Poison’s always done it for me. I have heard that people are sometimes haunted in this life by violent, dire and dreadful things that happened to them in past lives: a person who died of thirst might drink too much; a person who was imprisoned in a dungeon for long, long years might be claustrophobic in their present life. So, perhaps I was poisoned. Alternatively, perhaps I was one of the Borgias and poisoned everyone else – in which case this lifetime’s faint fear is an echo of long-ago guilt.
Whyever it is, scenes – even talk – of poisoning have always haunted me. As a child, I walked round Nan’s garden with her. When we came to the foxgloves she explained – firstly how those beautiful, long purple spotted flowers might make gloves for foxes and secondly how the seeds were the basis for the a poison called digitalis, and that it was with this poison that Socrates, the Greek philosopher, had been commanded to poison himself.
In this I believe she may have been wrong, since Socrates poisoned himself with hemlock, an innocuous looking white plant, whereas foxglove makes digitalis – but the effect on me was the same – fright.

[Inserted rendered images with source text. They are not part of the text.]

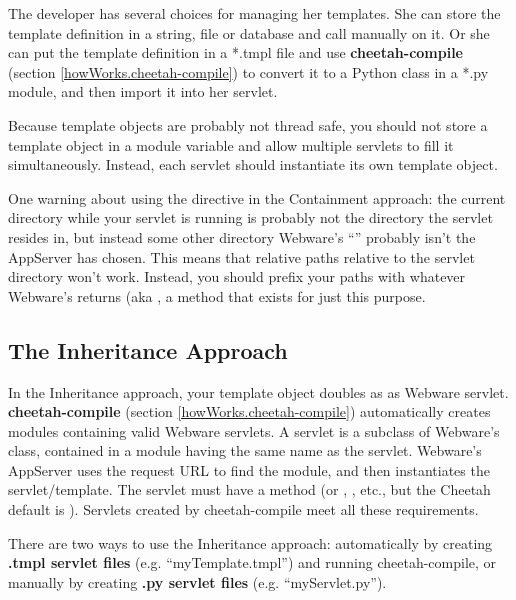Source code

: The developer has several choices for managing her templates.  She can store the
template definition in a string, file or database and call
 manually on it.  Or she can put the
template definition in a *.tmpl file and use {\bf cheetah-compile} (section
\ref{howWorks.cheetah-compile}) to convert it to a Python class in a *.py
module, and then import it into her servlet.

Because template objects are probably not thread safe, you should not store a
template object in a module variable and allow multiple servlets to fill it
simultaneously.  Instead, each servlet should instantiate its own template
object.

One warning about using the  directive in the Containment
approach: the current directory while your servlet is running is probably not
the directory the servlet resides in, but instead some other directory
Webware's ``'' probably isn't the AppServer has
chosen.  This means that relative paths relative to the servlet directory
won't work.  Instead, you should prefix your paths with whatever Webware's
 returns (aka , a
method that exists for just this purpose.



\subsection{The Inheritance Approach}
\label{webware.inheritance}

In the Inheritance approach, your template object doubles as as Webware 
servlet.  {\bf cheetah-compile} (section \ref{howWorks.cheetah-compile}) 
automatically creates modules containing valid Webware servlets.  A servlet is
a subclass of Webware's  class, contained in a module
having the same name as the servlet.  Webware's AppServer uses the request URL
to find the module, and then instantiates the servlet/template.  The servlet
must have a  method (or ,
, etc., but the Cheetah default is ).
Servlets created by cheetah-compile meet all these requirements.

There are two ways to use the Inheritance approach: automatically by creating
{\bf *.tmpl servlet files} (e.g. ``myTemplate.tmpl'') and running
cheetah-compile, or manually by creating {\bf .py servlet files} (e.g.
``myServlet.py'').

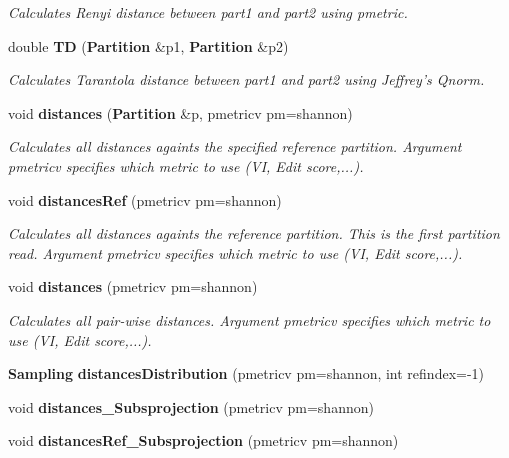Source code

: \begin{CompactItemize}
\begin{CompactList}\small\item\em Calculates Renyi distance between part1 and part2 using pmetric. \item\end{CompactList}\item 
double {\bf TD} ({\bf Partition} \&p1, {\bf Partition} \&p2)\label{classPartitionStats_a37}

\begin{CompactList}\small\item\em Calculates Tarantola distance between part1 and part2 using Jeffrey's Qnorm. \item\end{CompactList}\item 
void {\bf distances} ({\bf Partition} \&p, pmetricv pm=shannon)\label{classPartitionStats_a38}

\begin{CompactList}\small\item\em Calculates all distances againts the specified reference partition. Argument pmetricv specifies which metric to use (VI, Edit score,...). \item\end{CompactList}\item 
void {\bf distances\-Ref} (pmetricv pm=shannon)\label{classPartitionStats_a39}

\begin{CompactList}\small\item\em Calculates all distances againts the reference partition. This is the first partition read. Argument pmetricv specifies which metric to use (VI, Edit score,...). \item\end{CompactList}\item 
void {\bf distances} (pmetricv pm=shannon)\label{classPartitionStats_a40}

\begin{CompactList}\small\item\em Calculates all pair-wise distances. Argument pmetricv specifies which metric to use (VI, Edit score,...). \item\end{CompactList}\item 
{\bf Sampling} {\bf distances\-Distribution} (pmetricv pm=shannon, int refindex=-1)
\item 
void {\bf distances\_\-Subsprojection} (pmetricv pm=shannon)
\item 
void {\bf distances\-Ref\_\-Subsprojection} (pmetricv pm=shannon)\label{classPartitionStats_a43}


\end{CompactItemize}

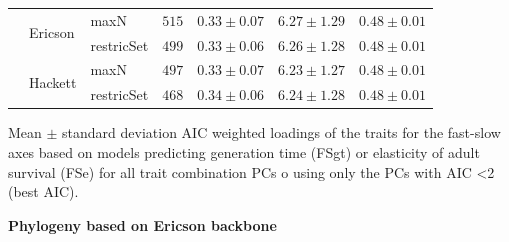 \begin{table}[ht!]
\begin{tabular}{@{}lllllll@{}}
\addlinespace
\multirow{4}{*}{FSgt best AIC} & \multirow{2}{*}{Ericson} & maxN & $515$ &
$0.33\pm0.07$ & $6.27\pm1.29$ & $0.48\pm0.01$\\
 &  & restricSet & $499$ & $0.33\pm0.06$ & $6.26\pm1.28$ & $0.48\pm0.01$\\
 & \multirow{2}{*}{Hackett} & maxN & $497$ & $0.33\pm0.07$ & $6.23\pm1.27$ & $0.48\pm0.01$\\
 &  & restricSet & $468$ & $0.34\pm0.06$ & $6.24\pm1.28$ & $0.48\pm0.01$\\
\bottomrule
\end{tabular}
\end{table}


\clearpage%
\begin{landscape}%
\begin{table}
\center
\caption[LHT loadings of the FS axes]{
Mean $\pm$ standard deviation AIC weighted loadings of the traits for the
fast-slow axes based on models predicting generation time (FSgt) or elasticity
of adult survival (FSe) for all trait combination PCs o using only the PCs with
AIC \textless{2} (best AIC).
}
\label{tab:tabApp2.2}
\begin{footnotesize}

\textbf{Phylogeny based on Ericson backbone}


\end{footnotesize}
\end{table}
\end{landscape}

The world was not a safe place.
I later – accidentally – read the account of a similar ‘state execution at a distance’ in the form of Tacitus’ account of the death of Seneca. No Stephen King novel could match this for sheer creepy nastiness.
We were due to go to a carol service at the Methodist. I was seven or so and waiting in the living room of a schoolfriend’s house for her to finish getting ready and come downstairs. The TV was on – a tiny, flickering, black and white box in those days. It was a cowboy film and there, in the middle of a clearing, languished a cowboy who had been bitten by a deadly snake. Engrossed, unable to look away I watched him struggling against the effects of the poison. After that, snakes got added to my list of things to be terrified of, although I retained an idiosyncratic fondness for anacondas. There was an wonderful colour plate of an anaconda in my Odham’s Encyclopaedia (the magical ‘ae’ was sill around in those days) – luxuriously dangled around a tree. Anacondas only crushed their victims to death by wrapping their coils around them and squeezing, and then swallowing them whole (they can unhinge their jaws). This results in a victim-sized lump that moves slowly down the snake as the days pass. Nothing scary about anacondas at all, as far as I’m concerned.
And at some point – oh joy – I was taken to see Peter Pan in London, and when it got to the bit where Tinker Bell – inexplicably played in this production not by a proper fairy actress but by a torch beam and a bell from off stage – sacrificed herself by drinking the poison intended for Peter, how unexpected and terrifying that was. The torch beam/bell combination entered into the glass of “medicine” to which had been added by the vile Captain Hook – according to the book – “a yellow liquid quite unknown to science, which was probably the most virulent poison in existence”. How I hated Captain Hook, and how I worried for Tinker Bell/the offstage torch-beam as she faded, faded, fluttered, fluttered… and all in defence of the bumptious Pan. Any boy less worth drinking imaginary virulent yellow poison for would be hard to imagine.
And then of course we were all forced to clap to show we believed in fairies because children believing in fairies is what keeps them alive. Even then, there was a whiff of circular logic about this claim, something deeply suspect… but how could you not clap? Just in case the torch-beam/bell was really a fairy?
What were you most creeped out by as a child?